What happens if WOL doesn't work or client isn't available. How to reallocate transcode sessions?

So to me getting the "basics" working and figuring out if "chunking" will allow different parts to run on different computer will be the easy part but just figuring out WHICH client to use will be the harder part due to everyone wanting a different configuration.

Make sense?

I like it. You've obviously spent a good deal of time thinking this through. I can't wait to see some actual prototype builds we can try.

Also

Admin 4: Wants to run Plex on a low power device and WOL the actual transcoding server when someone wants to play something.

EDIT: Maybe you should start a separate thread for discussing this project too.

I may when I start to release stuff. For now it’s just chit chat. :slight_smile:

Distributed Encoding is the correct answer.

Like I said, I have this working in a prototype mode for Emby which directly uses ffmpeg. Plex uses a modified version of ffmpeg with a different name but should roughly work the same.
In a nutshell it will work similar to Emby and this is the "setup" on that platform at present: To use this presently you would just rename ffmpeg.exe to ffmpegOriginal.exe (or similar) and then drop in a replacement ffmpeg.exe I've created. The drop in replacement is basically just a "proxy" that takes the command line options sent to it and hands them off to ffmpeg.exe running on another computer (or the server). It watches stderr, stdin, stdout and shuffles these messages to and from the actual ffmpeg and the drop in Proxy. Plex should not even be aware it's not "talking" to the real transcoder.

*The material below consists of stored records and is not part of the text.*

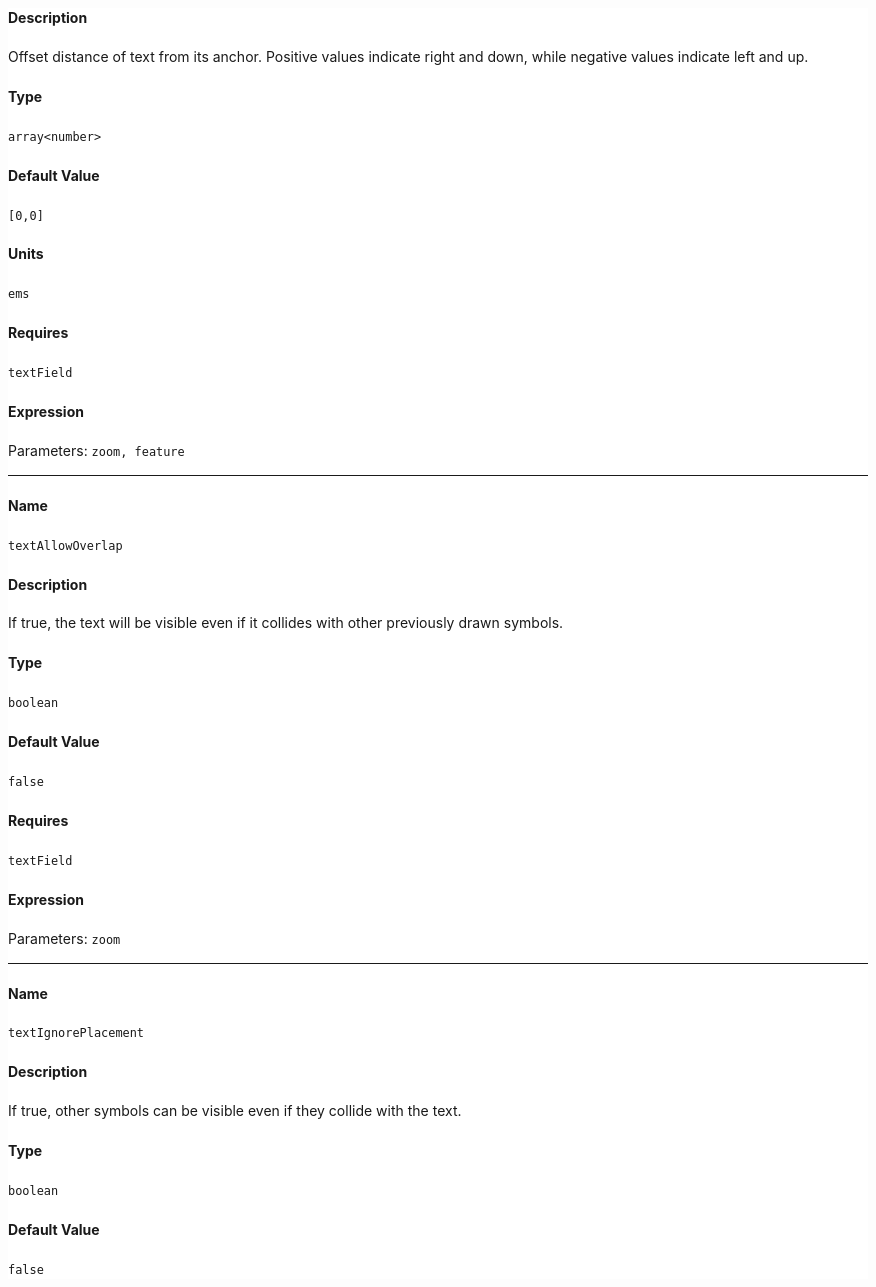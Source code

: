 #### Description
Offset distance of text from its anchor. Positive values indicate right and down, while negative values indicate left and up.

#### Type
`array<number>`
#### Default Value
`[0,0]`

#### Units
`ems`


#### Requires
`textField`

#### Expression

Parameters: `zoom, feature`

___

#### Name
`textAllowOverlap`

#### Description
If true, the text will be visible even if it collides with other previously drawn symbols.

#### Type
`boolean`
#### Default Value
`false`


#### Requires
`textField`

#### Expression

Parameters: `zoom`

___

#### Name
`textIgnorePlacement`

#### Description
If true, other symbols can be visible even if they collide with the text.

#### Type
`boolean`
#### Default Value
`false`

As long as the 2nd, 3rd computer have the same drive mapping as the server to the transcode directory and the media itself everything seems to work. You'll of course also have to copy the Plex transcoder over to these additional machines from the server.

All of the above presently work (for Emby). Should just need to change names to use the Plex Transcode EXE and it should roughly work (might need a tweak here or there). What I need to do to go from prototype to real working edition is to figure out how I want to monitor and figure out which computer to run the transcode on. This could be as simple as monitoring the CPU use on each computer and using the lowest.

Where it will get interesting is to be able to wake up computers on the LAN via WOL functionality to dynamically bring online additional transcoders when needed.

For Plex this should work for real-time streaming, cloud sync, device sync, Bif/index file creation or any other time the transcoder is called.

I like this approach to scaling out more so then trying to run multiple Plex servers as there is only one DB, one set of meta-data and no need to "sync" data among the servers.

What do you guys think?

Carlo

PS at present it's only "proto-typed" for Windows machines but i don't see why I couldn't do this for Linux and other platforms also. Could be useful for those running Plex on a NAS as they could wake a computer on the LAN to do the transcoding.

If you have any plans to open source this, I'd be happy to lend my .net development skills in what ever free time I could spare.

Throwing out some lateral thinking. 

Would there be any benifit to having cayars transcoders run in a docker container? That way you could use a lot of resources that already exist for docker with automatically spinning up containers and stopping them whenever needed.

Also, cayars, random question, have you thought of or played around with HTTP/2 at all? I was wondering if it would be possible to put plex behind a HTTP/2 reverse proxy and potentially get some of the optimizations that it provides.